Per tre anni il giovane e bravissimo street photographer e regista Khalik Allah (nato a Long Island nel 1985, madre giamaicana, padre iraniano) ha fatto di quell’incrocio di strade il suo territorio di ricerca artistica e spirituale. Con foto a colori scattate rigorosamente di notte, ha ritratto la strana e potente popolazione che abita il marciapiede appena fuori dalla fermata della metropolitana. “La tecnica viene dopo, prima vengono i soggetti, le persone che fotografi”, mi dice al telefono, spiegando l’importanza che il contatto visivo ha nel suo lavoro. “Funziona più uno scambio di sguardi della domanda: posso fotografarti? Poi mentre fotografo, chiacchiero, mi faccio raccontare le loro vite, parlo del mio lavoro. Il contatto visivo è solo un inizio”.

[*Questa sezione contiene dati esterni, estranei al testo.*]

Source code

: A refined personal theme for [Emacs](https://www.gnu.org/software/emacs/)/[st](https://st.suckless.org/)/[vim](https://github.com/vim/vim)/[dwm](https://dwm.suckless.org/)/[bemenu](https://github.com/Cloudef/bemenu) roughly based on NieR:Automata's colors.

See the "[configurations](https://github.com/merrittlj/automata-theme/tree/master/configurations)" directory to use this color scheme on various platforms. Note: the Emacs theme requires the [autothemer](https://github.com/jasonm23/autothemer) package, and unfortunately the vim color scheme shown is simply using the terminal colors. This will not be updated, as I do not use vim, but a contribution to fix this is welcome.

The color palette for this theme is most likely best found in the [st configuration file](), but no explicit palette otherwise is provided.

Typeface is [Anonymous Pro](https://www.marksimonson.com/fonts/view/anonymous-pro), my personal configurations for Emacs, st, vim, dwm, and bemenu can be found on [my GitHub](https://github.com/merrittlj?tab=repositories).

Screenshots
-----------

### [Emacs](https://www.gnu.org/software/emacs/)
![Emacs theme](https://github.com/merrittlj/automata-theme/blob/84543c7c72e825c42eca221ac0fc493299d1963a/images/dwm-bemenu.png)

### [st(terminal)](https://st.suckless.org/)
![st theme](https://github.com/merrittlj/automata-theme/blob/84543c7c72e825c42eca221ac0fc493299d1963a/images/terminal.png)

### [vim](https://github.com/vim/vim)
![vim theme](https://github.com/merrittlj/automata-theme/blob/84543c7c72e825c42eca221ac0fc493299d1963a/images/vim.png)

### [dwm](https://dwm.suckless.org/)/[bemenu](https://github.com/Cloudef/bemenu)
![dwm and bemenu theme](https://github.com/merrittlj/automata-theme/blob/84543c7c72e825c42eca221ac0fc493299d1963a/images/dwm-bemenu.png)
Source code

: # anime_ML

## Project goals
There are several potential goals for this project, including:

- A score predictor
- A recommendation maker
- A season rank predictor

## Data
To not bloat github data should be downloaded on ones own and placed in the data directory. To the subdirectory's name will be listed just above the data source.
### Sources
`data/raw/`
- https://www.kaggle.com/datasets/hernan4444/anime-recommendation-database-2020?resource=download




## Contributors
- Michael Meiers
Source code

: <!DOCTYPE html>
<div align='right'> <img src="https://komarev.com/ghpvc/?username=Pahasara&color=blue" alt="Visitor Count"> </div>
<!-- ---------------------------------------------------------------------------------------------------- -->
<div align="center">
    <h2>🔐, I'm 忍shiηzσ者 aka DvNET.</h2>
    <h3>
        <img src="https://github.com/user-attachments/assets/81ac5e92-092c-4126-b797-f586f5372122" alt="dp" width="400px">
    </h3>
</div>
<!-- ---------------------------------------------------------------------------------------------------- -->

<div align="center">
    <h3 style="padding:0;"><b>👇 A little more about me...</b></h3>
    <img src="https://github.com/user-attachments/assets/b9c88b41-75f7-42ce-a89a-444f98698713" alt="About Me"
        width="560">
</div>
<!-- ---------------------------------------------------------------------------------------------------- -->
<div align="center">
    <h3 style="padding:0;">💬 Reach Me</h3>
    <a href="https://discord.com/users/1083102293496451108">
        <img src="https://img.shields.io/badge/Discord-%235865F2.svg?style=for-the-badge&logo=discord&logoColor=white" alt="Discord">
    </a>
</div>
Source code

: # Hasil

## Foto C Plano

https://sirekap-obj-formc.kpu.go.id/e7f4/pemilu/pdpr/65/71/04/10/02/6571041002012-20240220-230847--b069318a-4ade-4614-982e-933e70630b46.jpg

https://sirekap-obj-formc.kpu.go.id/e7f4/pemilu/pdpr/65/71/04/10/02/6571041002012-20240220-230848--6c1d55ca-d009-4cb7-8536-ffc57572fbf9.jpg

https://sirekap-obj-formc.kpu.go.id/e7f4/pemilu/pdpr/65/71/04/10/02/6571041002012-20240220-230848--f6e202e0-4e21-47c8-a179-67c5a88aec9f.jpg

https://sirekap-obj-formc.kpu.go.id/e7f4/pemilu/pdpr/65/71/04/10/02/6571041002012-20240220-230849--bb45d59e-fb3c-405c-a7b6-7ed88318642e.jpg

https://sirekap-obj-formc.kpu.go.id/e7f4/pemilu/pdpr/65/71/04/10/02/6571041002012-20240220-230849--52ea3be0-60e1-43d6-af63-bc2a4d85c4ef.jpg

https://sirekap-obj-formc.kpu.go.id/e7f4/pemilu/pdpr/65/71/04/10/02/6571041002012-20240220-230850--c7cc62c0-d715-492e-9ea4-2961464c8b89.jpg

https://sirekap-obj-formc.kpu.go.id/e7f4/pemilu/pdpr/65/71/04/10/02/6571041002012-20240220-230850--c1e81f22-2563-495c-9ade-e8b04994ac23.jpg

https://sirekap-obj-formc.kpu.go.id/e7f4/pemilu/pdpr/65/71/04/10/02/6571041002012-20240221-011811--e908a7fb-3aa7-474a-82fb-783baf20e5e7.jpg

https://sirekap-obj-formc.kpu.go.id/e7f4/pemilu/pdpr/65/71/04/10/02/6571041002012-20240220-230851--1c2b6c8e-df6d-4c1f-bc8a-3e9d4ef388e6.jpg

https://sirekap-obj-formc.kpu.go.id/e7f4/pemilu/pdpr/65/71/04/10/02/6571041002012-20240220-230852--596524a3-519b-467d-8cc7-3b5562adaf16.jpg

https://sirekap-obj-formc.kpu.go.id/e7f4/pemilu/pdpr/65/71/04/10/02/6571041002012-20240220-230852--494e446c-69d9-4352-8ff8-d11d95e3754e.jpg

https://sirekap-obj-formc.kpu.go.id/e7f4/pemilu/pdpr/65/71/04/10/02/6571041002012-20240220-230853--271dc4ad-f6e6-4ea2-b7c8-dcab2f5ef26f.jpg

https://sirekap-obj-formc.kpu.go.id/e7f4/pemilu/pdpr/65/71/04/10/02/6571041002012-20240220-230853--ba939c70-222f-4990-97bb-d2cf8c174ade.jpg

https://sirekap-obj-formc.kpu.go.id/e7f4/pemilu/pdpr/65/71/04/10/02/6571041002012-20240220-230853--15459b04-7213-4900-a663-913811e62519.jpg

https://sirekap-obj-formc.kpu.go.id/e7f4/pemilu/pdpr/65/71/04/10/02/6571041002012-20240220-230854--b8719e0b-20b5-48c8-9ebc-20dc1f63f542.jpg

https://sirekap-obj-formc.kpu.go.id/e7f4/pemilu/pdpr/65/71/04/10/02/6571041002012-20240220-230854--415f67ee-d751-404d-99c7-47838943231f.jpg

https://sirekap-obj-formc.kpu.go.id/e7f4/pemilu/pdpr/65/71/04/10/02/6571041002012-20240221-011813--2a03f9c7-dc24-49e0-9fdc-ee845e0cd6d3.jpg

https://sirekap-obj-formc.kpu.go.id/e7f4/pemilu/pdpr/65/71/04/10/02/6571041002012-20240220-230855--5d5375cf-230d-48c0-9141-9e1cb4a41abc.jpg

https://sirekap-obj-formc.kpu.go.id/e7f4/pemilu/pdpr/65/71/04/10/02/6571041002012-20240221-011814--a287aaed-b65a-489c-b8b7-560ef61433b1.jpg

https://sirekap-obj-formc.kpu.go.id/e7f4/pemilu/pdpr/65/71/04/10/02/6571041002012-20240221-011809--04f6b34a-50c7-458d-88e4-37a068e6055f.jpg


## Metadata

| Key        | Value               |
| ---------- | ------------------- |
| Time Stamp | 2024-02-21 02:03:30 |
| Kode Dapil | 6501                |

Il suo lavoro, quello di fotografo, lo ha imparato da autodidatta, sfogliando in biblioteca monografie dedicate ai grandi fotografi: Henri Cartier-Bresson, Robert Frank, Nobuyoshi Araki, Diane Arbus. E applicando alla fotografia le regole imparate da ragazzo dagli insegnamenti della Five-Percent Nation, movimento fondato ad Harlem da Clarence 13X, membro fuoriuscito della Nation of Islam. “Conoscenza, saggezza, comprensione”, mi dice elencando uno dopo l’altro gli elementi della Matematica Suprema dei Five-Percenters.

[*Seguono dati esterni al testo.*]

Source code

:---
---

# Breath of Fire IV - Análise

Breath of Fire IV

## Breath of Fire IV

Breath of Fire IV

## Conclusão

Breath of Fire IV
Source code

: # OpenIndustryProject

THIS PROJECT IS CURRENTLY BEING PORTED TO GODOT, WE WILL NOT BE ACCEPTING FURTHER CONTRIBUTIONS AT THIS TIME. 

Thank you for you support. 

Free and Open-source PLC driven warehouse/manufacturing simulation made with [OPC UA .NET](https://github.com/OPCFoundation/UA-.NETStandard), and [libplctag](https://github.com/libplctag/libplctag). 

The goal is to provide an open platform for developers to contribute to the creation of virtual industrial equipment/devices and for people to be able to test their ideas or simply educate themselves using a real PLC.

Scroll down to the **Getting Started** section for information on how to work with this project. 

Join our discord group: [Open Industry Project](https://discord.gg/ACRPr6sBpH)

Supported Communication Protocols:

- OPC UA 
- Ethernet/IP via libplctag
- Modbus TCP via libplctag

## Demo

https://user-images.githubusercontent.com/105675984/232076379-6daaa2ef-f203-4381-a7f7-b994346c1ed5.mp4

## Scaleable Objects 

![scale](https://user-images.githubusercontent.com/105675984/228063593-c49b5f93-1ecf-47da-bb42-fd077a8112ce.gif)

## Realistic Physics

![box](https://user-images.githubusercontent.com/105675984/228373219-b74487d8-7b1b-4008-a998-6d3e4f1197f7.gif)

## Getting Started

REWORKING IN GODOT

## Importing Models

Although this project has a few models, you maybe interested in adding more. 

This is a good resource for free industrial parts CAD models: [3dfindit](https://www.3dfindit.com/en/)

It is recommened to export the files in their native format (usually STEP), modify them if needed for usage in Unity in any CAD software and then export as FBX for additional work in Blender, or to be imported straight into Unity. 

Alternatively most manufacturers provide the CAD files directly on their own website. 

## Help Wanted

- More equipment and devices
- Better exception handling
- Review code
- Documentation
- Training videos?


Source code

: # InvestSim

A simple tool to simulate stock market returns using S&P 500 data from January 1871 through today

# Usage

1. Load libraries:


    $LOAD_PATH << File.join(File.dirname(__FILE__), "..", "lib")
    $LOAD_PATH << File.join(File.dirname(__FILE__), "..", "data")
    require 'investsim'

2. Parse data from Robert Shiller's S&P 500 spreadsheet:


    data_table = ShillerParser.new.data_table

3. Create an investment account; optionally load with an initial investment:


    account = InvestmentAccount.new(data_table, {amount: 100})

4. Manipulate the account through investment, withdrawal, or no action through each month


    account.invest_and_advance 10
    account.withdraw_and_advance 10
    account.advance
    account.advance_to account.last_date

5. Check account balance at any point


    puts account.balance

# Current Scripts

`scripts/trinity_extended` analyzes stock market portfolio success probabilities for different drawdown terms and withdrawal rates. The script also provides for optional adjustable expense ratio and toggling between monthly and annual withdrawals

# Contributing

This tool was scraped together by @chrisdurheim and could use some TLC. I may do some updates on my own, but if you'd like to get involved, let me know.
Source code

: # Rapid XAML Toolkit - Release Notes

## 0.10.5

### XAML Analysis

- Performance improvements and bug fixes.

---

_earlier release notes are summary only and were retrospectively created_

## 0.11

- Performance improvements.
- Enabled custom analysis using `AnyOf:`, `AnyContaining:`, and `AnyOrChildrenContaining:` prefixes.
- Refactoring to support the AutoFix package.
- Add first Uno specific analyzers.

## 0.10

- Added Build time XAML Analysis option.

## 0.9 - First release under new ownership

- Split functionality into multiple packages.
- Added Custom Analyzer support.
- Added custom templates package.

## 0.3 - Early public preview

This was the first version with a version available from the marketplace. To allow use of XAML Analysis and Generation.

“Sono tutte cose che ritrovi nella fotografia: conoscere significa cercare, ascoltare e osservare quello che hai intorno; saggezza è sapere come agire e comportarti in ogni situazione in cui ti trovi; comprensione è vedere le cose per quello che sono e non per quello che appaiono, vedere la verità e non l’apparenza. La fotografia è anche questo”.

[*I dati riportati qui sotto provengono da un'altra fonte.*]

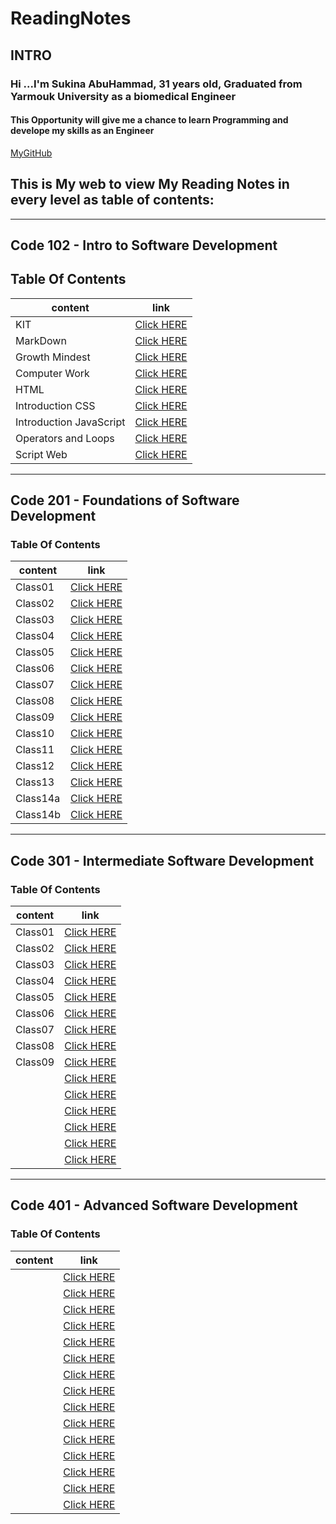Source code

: # ReadingNotes

## INTRO

### Hi ...I'm Sukina AbuHammad, 31 years old, Graduated from Yarmouk University as a biomedical Engineer

#### This Opportunity will give me a chance to learn Programming and develope my skills as an Engineer

[MyGitHub](https://github.com/Sukina12)

## This is My web to view My Reading Notes in every level as table of contents:

************************************************************************************************************
## Code 102 - Intro to Software Development

## Table Of Contents

| content      | link                                                            |
| -----------  | ----------------------------------------------------------------|
| KIT          |[Click HERE](https://sukina12.github.io/Reading-Notes/Code%20102%20-%20Intro%20to%20Software%20Development/Git/ )|
| MarkDown     |[Click HERE](https://sukina12.github.io/Reading-Notes/Code%20102%20-%20Intro%20to%20Software%20Development/Markdown/) |
|Growth Mindest|[Click HERE](https://sukina12.github.io/Reading-Notes/Code%20102%20-%20Intro%20to%20Software%20Development/GrowthMS)|
| Computer Work|[Click HERE](https://sukina12.github.io/Reading-Notes/Code%20102%20-%20Intro%20to%20Software%20Development/ComputerWork)|
| HTML         |[Click HERE](https://sukina12.github.io/Reading-Notes/Code%20102%20-%20Intro%20to%20Software%20Development/HTml )|
|Introduction CSS|[Click HERE](https://sukina12.github.io/Reading-Notes/Code%20102%20-%20Intro%20to%20Software%20Development/IntroductionCSS )|
| Introduction JavaScript|[Click HERE](https://sukina12.github.io/Reading-Notes/Code%20102%20-%20Intro%20to%20Software%20Development/JSIntro )|
|Operators and Loops |[Click HERE](https://sukina12.github.io/Reading-Notes/Code%20102%20-%20Intro%20to%20Software%20Development/OperatorsAndLoops )|
| Script Web         |[Click HERE](https://sukina12.github.io/Reading-Notes/Code%20102%20-%20Intro%20to%20Software%20Development/ScriptWeb )|

**************************************************************************************************************

## Code 201 - Foundations of Software Development

### Table Of Contents

| content      | link                                                            |
| -----------  | ----------------------------------------------------------------|
| Class01      |[Click HERE](https://sukina12.github.io/Reading-Notes/Code%20201%20-%20Foundations%20of%20Software%20Development/class-01)|
| Class02      |[Click HERE](https://sukina12.github.io/Reading-Notes/Code%20201%20-%20Foundations%20of%20Software%20Development/class-02)|
| Class03      |[Click HERE](https://sukina12.github.io/Reading-Notes/Code%20201%20-%20Foundations%20of%20Software%20Development/class-03)|
| Class04      |[Click HERE](https://sukina12.github.io/Reading-Notes/Code%20201%20-%20Foundations%20of%20Software%20Development/class-04 )|
| Class05      |[Click HERE](https://sukina12.github.io/Reading-Notes/Code%20201%20-%20Foundations%20of%20Software%20Development/class-05 )|
| Class06      |[Click HERE](https://sukina12.github.io/Reading-Notes/Code%20201%20-%20Foundations%20of%20Software%20Development/class-06)|
| Class07      |[Click HERE](https://sukina12.github.io/Reading-Notes/Code%20201%20-%20Foundations%20of%20Software%20Development/class-07 )|
| Class08      |[Click HERE](https://sukina12.github.io/Reading-Notes/Code%20201%20-%20Foundations%20of%20Software%20Development/class-08)|
| Class09      |[Click HERE](https://sukina12.github.io/Reading-Notes/Code%20201%20-%20Foundations%20of%20Software%20Development/class-09)|
| Class10      |[Click HERE](https://sukina12.github.io/Reading-Notes/Code%20201%20-%20Foundations%20of%20Software%20Development/class-10)|
| Class11      |[Click HERE](https://sukina12.github.io/Reading-Notes/Code%20201%20-%20Foundations%20of%20Software%20Development/class-11)|
| Class12      |[Click HERE](https://sukina12.github.io/Reading-Notes/Code%20201%20-%20Foundations%20of%20Software%20Development/class-12)|
| Class13      |[Click HERE](https://sukina12.github.io/Reading-Notes/Code%20201%20-%20Foundations%20of%20Software%20Development/class-13)|
| Class14a     |[Click HERE](https://sukina12.github.io/Reading-Notes/Code%20201%20-%20Foundations%20of%20Software%20Development/class-14a)|
| Class14b     |[Click HERE](https://sukina12.github.io/Reading-Notes/Code%20201%20-%20Foundations%20of%20Software%20Development/class-14b)|

**************************************************************************************************************

## Code 301 - Intermediate Software Development

### Table Of Contents

| content      | link                                                            |
| -----------  | ----------------------------------------------------------------|
| Class01      |[Click HERE](https://sukina12.github.io/Reading-Notes/Code%20301%20-%20Intermediate%20Software%20Development/Class01)|
| Class02      |[Click HERE](https://sukina12.github.io/Reading-Notes/Code%20301%20-%20Intermediate%20Software%20Development/Class02)|
| Class03      |[Click HERE](https://sukina12.github.io/Reading-Notes/Code%20301%20-%20Intermediate%20Software%20Development/Class03)|
| Class04      |[Click HERE](https://sukina12.github.io/Reading-Notes/Code%20301%20-%20Intermediate%20Software%20Development/Class04)|
|  Class05  |[Click HERE](https://sukina12.github.io/Reading-Notes/Code%20301%20-%20Intermediate%20Software%20Development/Class05)|
| Class06  |[Click HERE](https://sukina12.github.io/Reading-Notes/Code%20301%20-%20Intermediate%20Software%20Development/Class06)|
|  Class07 |[Click HERE](https://sukina12.github.io/Reading-Notes/Code%20301%20-%20Intermediate%20Software%20Development/Class07)|
| Class08  |[Click HERE](https://sukina12.github.io/Reading-Notes/Code%20301%20-%20Intermediate%20Software%20Development/Class08)|
| Class09   |[Click HERE](https://sukina12.github.io/Reading-Notes/Code%20301%20-%20Intermediate%20Software%20Development/Class09)|
|      |[Click HERE]()|
|      |[Click HERE]()|
|      |[Click HERE]()|
|      |[Click HERE]()|
|      |[Click HERE]()|
|      |[Click HERE]()|

**************************************************************************************************************

## Code 401 - Advanced Software Development

### Table Of Contents

| content      | link                                                            |
| -----------  | ----------------------------------------------------------------|
|     |[Click HERE]()|
|     |[Click HERE]()|
|     |[Click HERE]()|
|     |[Click HERE]()|
|     |[Click HERE]()|
|     |[Click HERE]()|
|     |[Click HERE]()|
|     |[Click HERE]()|
|     |[Click HERE]()|
|     |[Click HERE]()|
|     |[Click HERE]()|
|     |[Click HERE]()|
|     |[Click HERE]()|
|     |[Click HERE]()|
|     |[Click HERE]()|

I suoi ritratti scattati tra la 125th e Lex sono già stati raccolti in un volume (il bel Souls Against the Concrete, uscito lo scorso settembre in America per la University of Texas Press, 50$) e hanno ispirato l’acclamato documentario del 2014 Field Niggas, diretto sempre da Khalik Allah, che deve il titolo al celebre discorso di Malcolm X “Message to the Grass Roots”, in cui tracciava la spaccatura tra gli house negros, o negri da cortile, addetti alla casa del padrone, privilegiati e condiscendenti, e field negros, quelli che stavano nei campi, erano pronti alla rivolta ed erano la maggioranza.
Dopo il volume e il documentario, come terza tappa dell’opera in progress, Khalik Allah inaugura in questi giorni alla Gitterman Gallery di New York (41 East 57th Street) una retrospettiva di foto visitabile fino al 12 maggio. Nel frattempo il suo ultimo film Black Mother, girato in Giamaica – e dedicato sempre agli outsider, ai field niggas giamaicani – verrà presentato in anteprima al True/False Film Festival in Missouri e ad aprile al MoMA e al Lincoln Center di New York per il New Directors/New Films Festival.